There’s also the threat that big tech companies such as Google, Apple, Facebook and Amazon, with their databases of hundreds of millions of users, could soon start flexing their muscle more seriously in financial services markets. These players are already making inroads into areas such as payment services, with groups such as Amazon and Alipay holding EU e-money institution licences from the Luxembourg Ministry of Finance.
In the past, compliance issues have been a significant barrier to entry for financial technology providers large and small, but today their technical capabilities have largely overcome this hurdle, allowing their enhanced user experience to develop as a competitive advantage.
However, the battle is far from lost for incumbent financial institutions. Just as new fintech firms have harnessed digitalisation, so too can their established rivals. Using application programming interfaces (“APIs”), traditional players can outsource processes that once required costly and not always efficient direct human involvement.
In their early days, new generation online banks Revolut and N26 outsourced customer identification procedures to digital platforms such as Onfido and IDnow. This remains the default strategy for non-digital specialists. For pure player digital banks and large retail banks, thanks to the industry’s embrace of APIs, they can draw on a vast number of modules, services and programmes using APIs instead of outsourcing the full process to specialist platforms.
Just for KYC due diligence checks, providers such as Docusign and Luxtrust are enabling institutions to retrieve and authenticate customers’ digital signatures efficiently and cost-effectively. Shufti Pro and AriadNEXT are doing the same for ID documents.
But from a digital transformation perspective, the use of these tools are only the beginning, because digital transformation is enabling banks to change their operating models and fundamentally rethink the services they provide.
Take the example of N26, with its banking-as-a-platform approach creating an ecosystem of providers of complementary services, such as TransferWise for currency transfers, Raisin for saving accounts, vaamo for investment solutions and Schufa for credit score calculations.
Another model is called banking-as-a-service, with Uber’s relationship with BBVA as a prominent example. The integration of BBVA’s API-based services within Uber’s mobile app provides unbanked drivers with a digital account.
There is also the capabilities-as-a-service model of Singapore’s DBS, which has created an API platform open to developers, FinTech firms, traditional retailers and other financial service providers. The CaaS portal of Singapore’s DBS Bank offers more than 200 APIs that other banks or service providers can incorporate into their own operations.

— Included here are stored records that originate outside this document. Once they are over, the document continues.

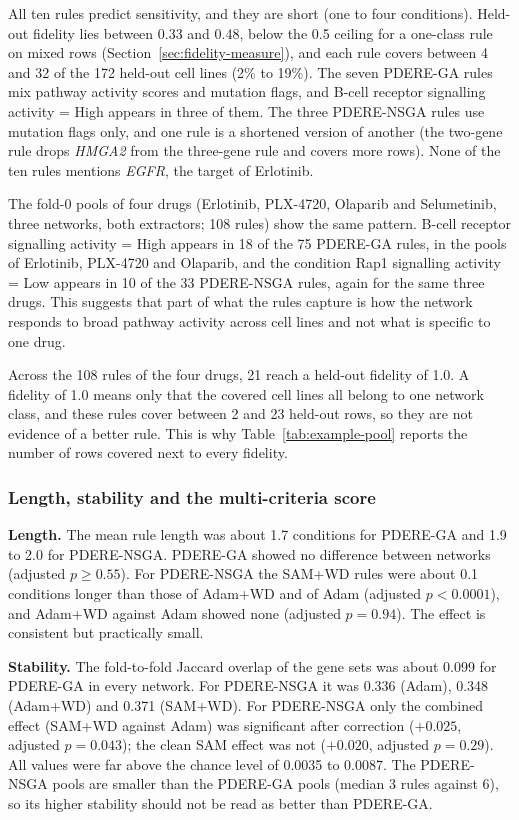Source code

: All ten rules predict sensitivity, and they are short (one to four conditions). Held-out fidelity lies between 0.33 and 0.48, below the 0.5 ceiling for a one-class rule on mixed rows (Section~\ref{sec:fidelity-measure}), and each rule covers between 4 and 32 of the 172 held-out cell lines (2\% to 19\%). The seven PDERE-GA rules mix pathway activity scores and mutation flags, and B-cell receptor signalling activity = High appears in three of them. The three PDERE-NSGA rules use mutation flags only, and one rule is a shortened version of another (the two-gene rule drops \textit{HMGA2} from the three-gene rule and covers more rows). None of the ten rules mentions \textit{EGFR}, the target of Erlotinib.

The fold-0 pools of four drugs (Erlotinib, PLX-4720, Olaparib and Selumetinib, three networks, both extractors; 108 rules) show the same pattern. B-cell receptor signalling activity = High appears in 18 of the 75 PDERE-GA rules, in the pools of Erlotinib, PLX-4720 and Olaparib, and the condition Rap1 signalling activity = Low appears in 10 of the 33 PDERE-NSGA rules, again for the same three drugs. This suggests that part of what the rules capture is how the network responds to broad pathway activity across cell lines and not what is specific to one drug.

Across the 108 rules of the four drugs, 21 reach a held-out fidelity of 1.0. A fidelity of 1.0 means only that the covered cell lines all belong to one network class, and these rules cover between 2 and 23 held-out rows, so they are not evidence of a better rule. This is why Table~\ref{tab:example-pool} reports the number of rows covered next to every fidelity.

\subsubsection{Length, stability and the multi-criteria score}
\label{sec:length-stability}

\textbf{Length.} The mean rule length was about 1.7 conditions for PDERE-GA and 1.9 to 2.0 for PDERE-NSGA. PDERE-GA showed no difference between networks (adjusted $p \ge 0.55$). For PDERE-NSGA the SAM+WD rules were about 0.1 conditions longer than those of Adam+WD and of Adam (adjusted $p < 0.0001$), and Adam+WD against Adam showed none (adjusted $p = 0.94$). The effect is consistent but practically small.

\textbf{Stability.} The fold-to-fold Jaccard overlap of the gene sets was about 0.099 for PDERE-GA in every network. For PDERE-NSGA it was 0.336 (Adam), 0.348 (Adam+WD) and 0.371 (SAM+WD). For PDERE-NSGA only the combined effect (SAM+WD against Adam) was significant after correction ($+0.025$, adjusted $p = 0.043$); the clean SAM effect was not ($+0.020$, adjusted $p = 0.29$). All values were far above the chance level of 0.0035 to 0.0087. The PDERE-NSGA pools are smaller than the PDERE-GA pools (median 3 rules against 6), so its higher stability should not be read as better than PDERE-GA.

Then there are platform-only providers such as Solaris Bank, Railsbank and Wirecard – Goldman Sachs also aims to become a platform provider as part of its core strategy for the coming years.

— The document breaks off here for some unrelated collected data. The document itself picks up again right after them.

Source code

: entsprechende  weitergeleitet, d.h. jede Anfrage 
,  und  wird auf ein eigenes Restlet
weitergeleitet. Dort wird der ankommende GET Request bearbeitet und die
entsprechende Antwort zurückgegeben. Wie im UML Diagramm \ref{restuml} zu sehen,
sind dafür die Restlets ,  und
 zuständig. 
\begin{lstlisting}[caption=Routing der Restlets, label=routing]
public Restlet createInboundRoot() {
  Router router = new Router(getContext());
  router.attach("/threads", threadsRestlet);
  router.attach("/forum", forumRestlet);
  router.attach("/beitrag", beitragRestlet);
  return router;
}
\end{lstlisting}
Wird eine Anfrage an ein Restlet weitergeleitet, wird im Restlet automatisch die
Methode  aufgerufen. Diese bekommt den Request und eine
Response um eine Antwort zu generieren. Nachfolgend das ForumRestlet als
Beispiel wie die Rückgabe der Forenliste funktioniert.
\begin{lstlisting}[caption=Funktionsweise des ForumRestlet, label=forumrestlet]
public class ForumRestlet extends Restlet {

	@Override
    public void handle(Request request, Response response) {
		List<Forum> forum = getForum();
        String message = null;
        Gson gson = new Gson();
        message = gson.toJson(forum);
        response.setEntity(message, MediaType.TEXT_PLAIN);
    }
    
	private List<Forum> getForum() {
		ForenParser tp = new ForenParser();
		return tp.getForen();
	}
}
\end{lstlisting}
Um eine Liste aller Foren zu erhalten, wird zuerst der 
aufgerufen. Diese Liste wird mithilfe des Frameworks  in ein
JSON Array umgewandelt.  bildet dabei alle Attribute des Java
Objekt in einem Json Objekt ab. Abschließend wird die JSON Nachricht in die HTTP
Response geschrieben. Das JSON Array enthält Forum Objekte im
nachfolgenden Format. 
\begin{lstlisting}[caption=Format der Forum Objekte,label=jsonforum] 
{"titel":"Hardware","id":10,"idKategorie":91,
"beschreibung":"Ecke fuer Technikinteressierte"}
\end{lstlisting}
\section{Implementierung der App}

This broad range of models illustrates that neo-banks don’t necessarily need a banking licence from the start if they can outsource key processes to high-quality external providers, making the barriers to market entry lower than ever.
Established institutions can exploit the opportunities too, for instance by digitising their KYC and other compliance processes. But first they need to ask whether digitalisation is the right strategy.
Existing players should determine the scope of the digitalisation process, asking themselves: Will you introduce digital KYC for all clients, only individuals, or only corporate entities? Will you digitalise the entire KYC process, or just parts of it? Digitising KYC processes requires a lot of effort, budget and time, which is why these questions should not be taken lightly.
Depending on an institution’s specific business lines, focus and activities, certain kinds and degrees of digitalisation may make more sense than others. In retail banking, the need for human interaction is typically lower than in other areas – reflecting the amount of money and level of customer engagement involved – so digitalised KYC and onboarding processes are easier to introduce.
By contrast, private banking involving substantial wealth revolves more around regular face-to-face interaction and requires a heightened degree of trust, so digitised KYC may be less appropriate, although it may have a role to play for entry-level clients and certain types of processes, such as retrieving a digital copy of an ID document.